--- MATERIAL PROVIDED Enclosed Below ---

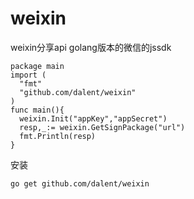 # weixin
weixin分享api
golang版本的微信的jssdk
```
package main
import (
  "fmt"
  "github.com/dalent/weixin"
)
func main(){
  weixin.Init("appKey","appSecret")
  resp,_:= weixin.GetSignPackage("url")
  fmt.Println(resp)
}
```

安装
```
go get github.com/dalent/weixin
```
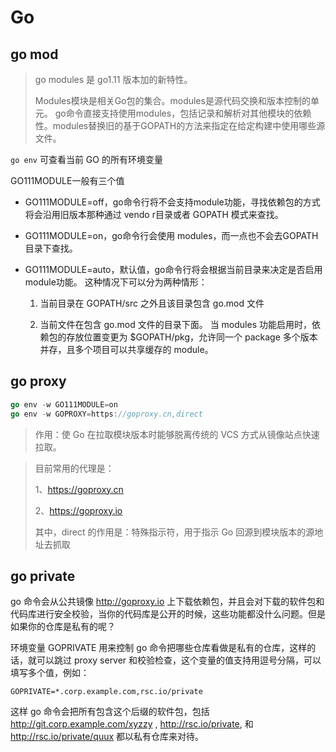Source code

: # Go







## go mod

> go modules 是 go1.11 版本加的新特性。
>
> Modules模块是相关Go包的集合。modules是源代码交换和版本控制的单元。 go命令直接支持使用modules，包括记录和解析对其他模块的依赖性。modules替换旧的基于GOPATH的方法来指定在给定构建中使用哪些源文件。



`go env`  可查看当前 GO 的所有环境变量



GO111MODULE一般有三个值

- GO111MODULE=off，go命令行将不会支持module功能，寻找依赖包的方式将会沿用旧版本那种通过 vendo r目录或者 GOPATH 模式来查找。
- GO111MODULE=on，go命令行会使用 modules，而一点也不会去GOPATH目录下查找。
- GO111MODULE=auto，默认值，go命令行将会根据当前目录来决定是否启用module功能。
  这种情况下可以分为两种情形：
  
  1. 当前目录在 GOPATH/src 之外且该目录包含 go.mod 文件
  
  2. 当前文件在包含 go.mod 文件的目录下面。
     当 modules 功能启用时，依赖包的存放位置变更为 $GOPATH/pkg，允许同一个 package 多个版本并存，且多个项目可以共享缓存的 module。



## go proxy

```go
go env -w GO111MODULE=on
go env -w GOPROXY=https://goproxy.cn,direct
```

> 作用：使 Go 在拉取模块版本时能够脱离传统的 VCS 方式从镜像站点快速拉取。

> 目前常用的代理是：
>
> 1、https://goproxy.cn
>
> 2、https://goproxy.io
>
> 其中，direct 的作用是：特殊指示符，用于指示 Go 回源到模块版本的源地址去抓取





## go private

go 命令会从公共镜像 http://goproxy.io 上下载依赖包，并且会对下载的软件包和代码库进行安全校验，当你的代码库是公开的时候，这些功能都没什么问题。但是如果你的仓库是私有的呢？

环境变量 GOPRIVATE 用来控制 go 命令把哪些仓库看做是私有的仓库，这样的话，就可以跳过 proxy server 和校验检查，这个变量的值支持用逗号分隔，可以填写多个值，例如：

```shell
GOPRIVATE=*.corp.example.com,rsc.io/private
```

这样 go 命令会把所有包含这个后缀的软件包，包括 http://git.corp.example.com/xyzzy , http://rsc.io/private, 和 http://rsc.io/private/quux 都以私有仓库来对待。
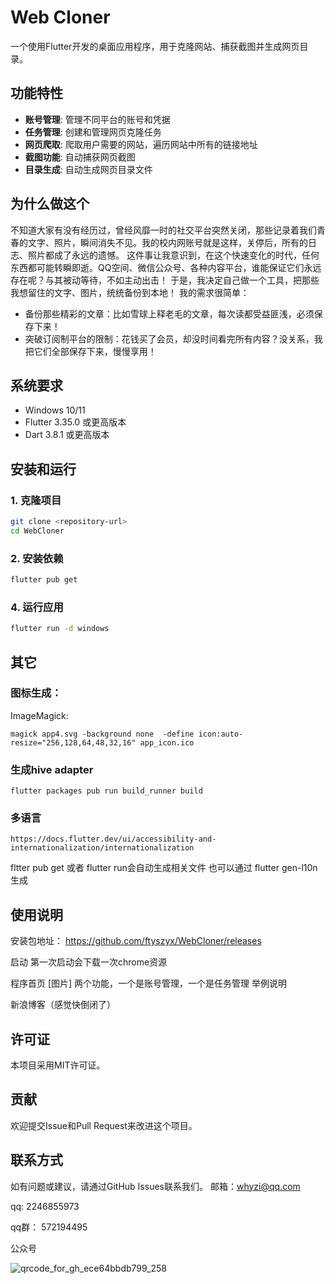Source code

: # Web Cloner

一个使用Flutter开发的桌面应用程序，用于克隆网站、捕获截图并生成网页目录。

## 功能特性

- **账号管理**: 管理不同平台的账号和凭据
- **任务管理**: 创建和管理网页克隆任务
- **网页爬取**:  爬取用户需要的网站，遍历网站中所有的链接地址
- **截图功能**: 自动捕获网页截图 
- **目录生成**: 自动生成网页目录文件

## 为什么做这个
不知道大家有没有经历过，曾经风靡一时的社交平台突然关闭，那些记录着我们青春的文字、照片，瞬间消失不见。我的校内网账号就是这样，关停后，所有的日志、照片都成了永远的遗憾。
这件事让我意识到，在这个快速变化的时代，任何东西都可能转瞬即逝。QQ空间、微信公众号、各种内容平台，谁能保证它们永远存在呢？与其被动等待，不如主动出击！
于是，我决定自己做一个工具，把那些我想留住的文字、图片，统统备份到本地！
我的需求很简单：

- 备份那些精彩的文章：比如雪球上释老毛的文章，每次读都受益匪浅，必须保存下来！
- 突破订阅制平台的限制：花钱买了会员，却没时间看完所有内容？没关系，我把它们全部保存下来，慢慢享用！

## 系统要求

- Windows 10/11
- Flutter 3.35.0 或更高版本
- Dart 3.8.1 或更高版本

## 安装和运行

### 1. 克隆项目

```bash
git clone <repository-url>
cd WebCloner
```

### 2. 安装依赖

```bash
flutter pub get
```

### 4. 运行应用

```bash
flutter run -d windows
```


## 其它 

### 图标生成：

ImageMagick:

```
magick app4.svg -background none  -define icon:auto-resize="256,128,64,48,32,16" app_icon.ico
```

### 生成hive adapter

```
flutter packages pub run build_runner build

```

### 多语言

```
https://docs.flutter.dev/ui/accessibility-and-internationalization/internationalization
```

fltter pub get 或者 flutter run会自动生成相关文件
也可以通过 flutter gen-l10n  生成


## 使用说明
 
安装包地址：
https://github.com/ftyszyx/WebCloner/releases

启动
第一次启动会下载一次chrome资源

程序首页
[图片]
两个功能，一个是账号管理，一个是任务管理
举例说明

新浪博客（感觉快倒闭了）
 
 
## 许可证

本项目采用MIT许可证。

## 贡献

欢迎提交Issue和Pull Request来改进这个项目。

## 联系方式

如有问题或建议，请通过GitHub Issues联系我们。
邮箱：whyzi@qq.com

qq: 2246855973

qq群： 572194495

公众号

![qrcode_for_gh_ece64bbdb799_258](https://github.com/user-attachments/assets/c8e715dd-4d7f-4b8d-884d-67a2c29961b9)

  



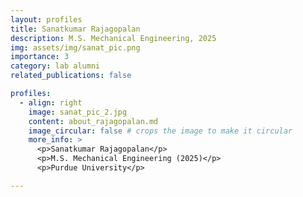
 ```yaml
---
layout: profiles
title: Sanatkumar Rajagopalan
description: M.S. Mechanical Engineering, 2025
img: assets/img/sanat_pic.png
importance: 3
category: lab alumni
related_publications: false

profiles:
  - align: right
    image: sanat_pic_2.jpg
    content: about_rajagopalan.md
    image_circular: false # crops the image to make it circular
    more_info: >
      <p>Sanatkumar Rajagopalan</p>
      <p>M.S. Mechanical Engineering (2025)</p>
      <p>Purdue University</p>

---
```


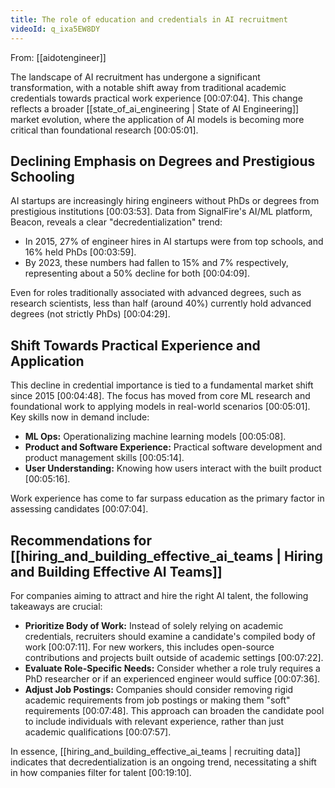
 ```yaml
---
title: The role of education and credentials in AI recruitment
videoId: q_ixa5EW8DY
---
```


From: [[aidotengineer]] <br/> 

The landscape of AI recruitment has undergone a significant transformation, with a notable shift away from traditional academic credentials towards practical work experience <a class="yt-timestamp" data-t="00:07:04">[00:07:04]</a>. This change reflects a broader [[state_of_ai_engineering | State of AI Engineering]] market evolution, where the application of AI models is becoming more critical than foundational research <a class="yt-timestamp" data-t="00:05:01">[00:05:01]</a>.

## Declining Emphasis on Degrees and Prestigious Schooling

AI startups are increasingly hiring engineers without PhDs or degrees from prestigious institutions <a class="yt-timestamp" data-t="00:03:53">[00:03:53]</a>. Data from SignalFire's AI/ML platform, Beacon, reveals a clear "decredentialization" trend:

*   In 2015, 27% of engineer hires in AI startups were from top schools, and 16% held PhDs <a class="yt-timestamp" data-t="00:03:59">[00:03:59]</a>.
*   By 2023, these numbers had fallen to 15% and 7% respectively, representing about a 50% decline for both <a class="yt-timestamp" data-t="00:04:09">[00:04:09]</a>.

Even for roles traditionally associated with advanced degrees, such as research scientists, less than half (around 40%) currently hold advanced degrees (not strictly PhDs) <a class="yt-timestamp" data-t="00:04:29">[00:04:29]</a>.

## Shift Towards Practical Experience and Application

This decline in credential importance is tied to a fundamental market shift since 2015 <a class="yt-timestamp" data-t="00:04:48">[00:04:48]</a>. The focus has moved from core ML research and foundational work to applying models in real-world scenarios <a class="yt-timestamp" data-t="00:05:01">[00:05:01]</a>. Key skills now in demand include:

*   **ML Ops:** Operationalizing machine learning models <a class="yt-timestamp" data-t="00:05:08">[00:05:08]</a>.
*   **Product and Software Experience:** Practical software development and product management skills <a class="yt-timestamp" data-t="00:05:14">[00:05:14]</a>.
*   **User Understanding:** Knowing how users interact with the built product <a class="yt-timestamp" data-t="00:05:16">[00:05:16]</a>.

Work experience has come to far surpass education as the primary factor in assessing candidates <a class="yt-timestamp" data-t="00:07:04">[00:07:04]</a>.

## Recommendations for [[hiring_and_building_effective_ai_teams | Hiring and Building Effective AI Teams]]

For companies aiming to attract and hire the right AI talent, the following takeaways are crucial:

*   **Prioritize Body of Work:** Instead of solely relying on academic credentials, recruiters should examine a candidate's compiled body of work <a class="yt-timestamp" data-t="00:07:11">[00:07:11]</a>. For new workers, this includes open-source contributions and projects built outside of academic settings <a class="yt-timestamp" data-t="00:07:22">[00:07:22]</a>.
*   **Evaluate Role-Specific Needs:** Consider whether a role truly requires a PhD researcher or if an experienced engineer would suffice <a class="yt-timestamp" data-t="00:07:36">[00:07:36]</a>.
*   **Adjust Job Postings:** Companies should consider removing rigid academic requirements from job postings or making them "soft" requirements <a class="yt-timestamp" data-t="00:07:48">[00:07:48]</a>. This approach can broaden the candidate pool to include individuals with relevant experience, rather than just academic qualifications <a class="yt-timestamp" data-t="00:07:57">[00:07:57]</a>.

In essence, [[hiring_and_building_effective_ai_teams | recruiting data]] indicates that decredentialization is an ongoing trend, necessitating a shift in how companies filter for talent <a class="yt-timestamp" data-t="00:19:10">[00:19:10]</a>.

--- End of Enclosed MATERIAL PROVIDED ---

▶ **WHAT YOU WILL DO**: Out of the records above, set down only the lines from the one that contains "也可以通过 flutter gen-l10n" through the one that contains "From: [[aidotengineer]] <br/>", unchanged and without the pictures.

▶ **ANSWER TO THIS EXERCISE**:
也可以通过 flutter gen-l10n  生成


## 使用说明
 
安装包地址：
https://github.com/ftyszyx/WebCloner/releases

启动
第一次启动会下载一次chrome资源

程序首页
[图片]
两个功能，一个是账号管理，一个是任务管理
举例说明

新浪博客（感觉快倒闭了）
 
 
## 许可证

本项目采用MIT许可证。

## 贡献

欢迎提交Issue和Pull Request来改进这个项目。

## 联系方式

如有问题或建议，请通过GitHub Issues联系我们。
邮箱：whyzi@qq.com

qq: 2246855973

qq群： 572194495

公众号

![qrcode_for_gh_ece64bbdb799_258](https://github.com/user-attachments/assets/c8e715dd-4d7f-4b8d-884d-67a2c29961b9)

  



 ```yaml
---
layout: profiles
title: Sanatkumar Rajagopalan
description: M.S. Mechanical Engineering, 2025
img: assets/img/sanat_pic.png
importance: 3
category: lab alumni
related_publications: false

profiles:
  - align: right
    image: sanat_pic_2.jpg
    content: about_rajagopalan.md
    image_circular: false # crops the image to make it circular
    more_info: >
      <p>Sanatkumar Rajagopalan</p>
      <p>M.S. Mechanical Engineering (2025)</p>
      <p>Purdue University</p>

---
```


 ```yaml
---
title: The role of education and credentials in AI recruitment
videoId: q_ixa5EW8DY
---
```


From: [[aidotengineer]] <br/> 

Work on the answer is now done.